Leopold KOŽELUCH (1747-1818)
Symphonies - Volume 3
Sinfonia in A “A la Française”, PosK 1:10 [17:58]
Sinfonia in C, PosK 1:9 [20:21]
Sinfonia in B flat, “L’Irrésola”, PosK 1:11 [24:57]
Sinfonia in C, PosK 1:2 [14:34]
Czech Chamber Philharmonic Orchestra Pardubice/Marek Štilec
rec. 2018, House of Music, Pardubice, Czech Republic
NAXOS 8.574047 [77:59]
Some estimates put the number of symphonies written during the so-called “Classical Era” well above 10,000. The 104 of Haydn are barely the tip of an iceberg; in statistical terms he was comprehensively outnumbered by, among others, John Melchior Molter (1696-1765) who wrote 170. (And lest we get to thinking that only in the 18th century did composers seem obsessed with writing symphonies, in our own time Derek Bourgeois, who died in 2017, composed 116 and Leif Segerstam’s tally has reached 337 with signs of more to come.) Of course, quantity is no indicator of quality, and in their on-going series recording the surviving symphonies of Leopold Koželuch we are discovering that, despite having written a mere 17 (as modern scholarship now believes), these make for consistently rewarding listening.

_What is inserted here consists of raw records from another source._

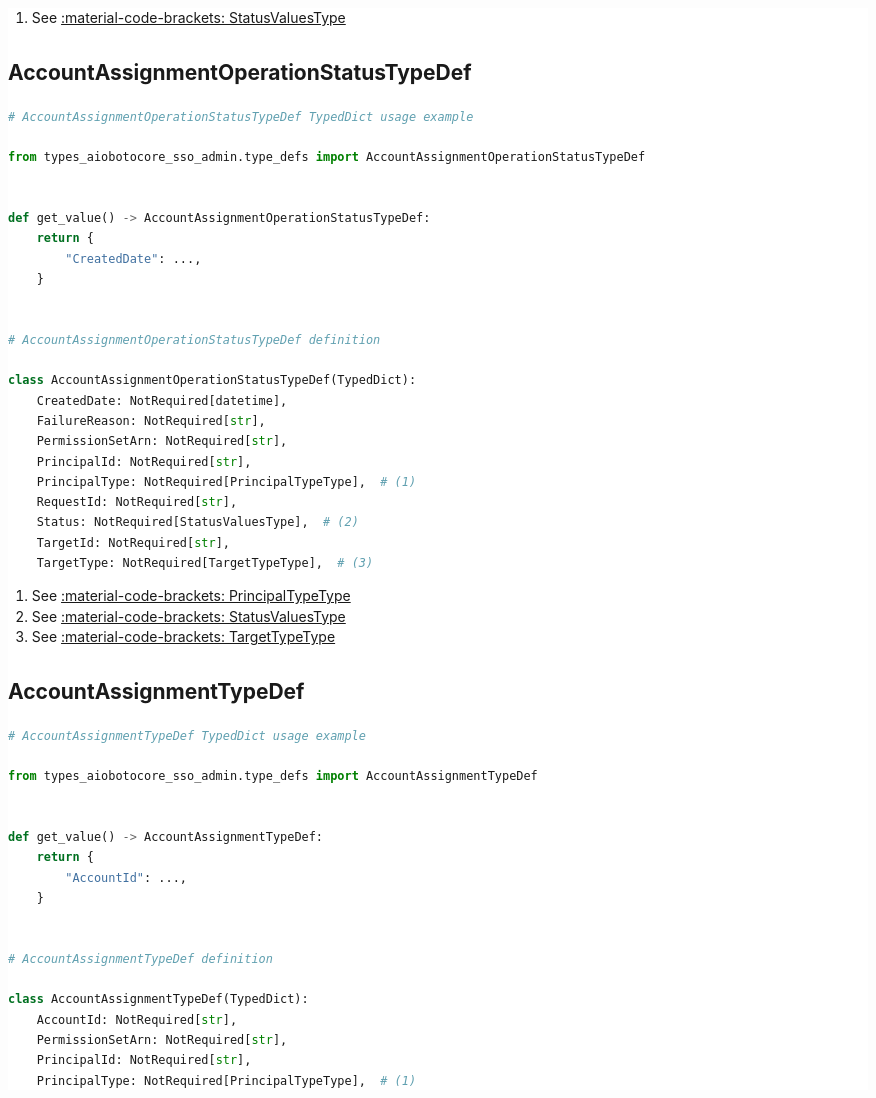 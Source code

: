 1. See [:material-code-brackets: StatusValuesType](./literals.md#statusvaluestype) 
## AccountAssignmentOperationStatusTypeDef

```python
# AccountAssignmentOperationStatusTypeDef TypedDict usage example

from types_aiobotocore_sso_admin.type_defs import AccountAssignmentOperationStatusTypeDef


def get_value() -> AccountAssignmentOperationStatusTypeDef:
    return {
        "CreatedDate": ...,
    }


# AccountAssignmentOperationStatusTypeDef definition

class AccountAssignmentOperationStatusTypeDef(TypedDict):
    CreatedDate: NotRequired[datetime],
    FailureReason: NotRequired[str],
    PermissionSetArn: NotRequired[str],
    PrincipalId: NotRequired[str],
    PrincipalType: NotRequired[PrincipalTypeType],  # (1)
    RequestId: NotRequired[str],
    Status: NotRequired[StatusValuesType],  # (2)
    TargetId: NotRequired[str],
    TargetType: NotRequired[TargetTypeType],  # (3)
```

1. See [:material-code-brackets: PrincipalTypeType](./literals.md#principaltypetype) 
2. See [:material-code-brackets: StatusValuesType](./literals.md#statusvaluestype) 
3. See [:material-code-brackets: TargetTypeType](./literals.md#targettypetype) 
## AccountAssignmentTypeDef

```python
# AccountAssignmentTypeDef TypedDict usage example

from types_aiobotocore_sso_admin.type_defs import AccountAssignmentTypeDef


def get_value() -> AccountAssignmentTypeDef:
    return {
        "AccountId": ...,
    }


# AccountAssignmentTypeDef definition

class AccountAssignmentTypeDef(TypedDict):
    AccountId: NotRequired[str],
    PermissionSetArn: NotRequired[str],
    PrincipalId: NotRequired[str],
    PrincipalType: NotRequired[PrincipalTypeType],  # (1)
```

Born in Bohemia, Koželuch abandoned his baptismal names of Jan Antonín to differentiate himself from an elder cousin with whom he had studied counterpoint and vocal writing in Prague, and took the name Leopold; which in any case would have fitted in better in the Vienna to which he settled in the 1770s. Such was his reputation, particularly as a pianist (he had been a pupil of Dušek), that he was invited to succeed Mozart as Organist in Salzburg, but he chose to remain in Vienna where he opened his own publishing house and in 1792 was given a high-ranking position as a musician in the court of Emperor Franz II. His compositions favoured the piano, but he also wrote a number of stage works and, in later life, was a prolific contributor of musical settings to the Edinburgh publisher George Thomson’s volumes of Scottish, Irish and Welsh folksongs. His symphonies, on the other hand, were all written in Vienna during the 1780s, a period which, according to the excellent booklet notes authored by Allan Badley, “represent something of a flat period in the history of the symphony in Vienna”. Only one of the four symphonies recorded here was published during Koželuch’s lifetime, the C major symphony PosK 1:2 appearing in 1786 under the imprint of Parisian publisher. For those with an interest in such things, the numbers (which follow the same format as the Hoboken catalogue of Haydn’s works), was assembled in 1964 by Milan Poštolka.
Although the Czech Chamber Philharmonic Orchestra Pardubice is hardly among the world’s most famous (in fact memories of the unknown East European orchestras through which Naxos managed to create the superbudget CD market in the 1980s come flooding back), this is highly distinguished playing, with an excellent recorded sound to match. Much is made in the booklet notes of the harpsichordist on this recording, Filip Dvořák, but this seems unwarranted; as David Barker commented on his review of the first volume of this Naxos set, the harpsichord does not really play a true basso continuo function but merely serves as a “rhythm instrument” adding a bit of bite to the more lively movements. Marek Štilec keeps things moving along well, balances the wind and strings nicely, and certainly brings out the particular charms of the elegant Trio of the C major PosK 1:2 third movement, and the quasi-recitative style of the first movement of the B flat.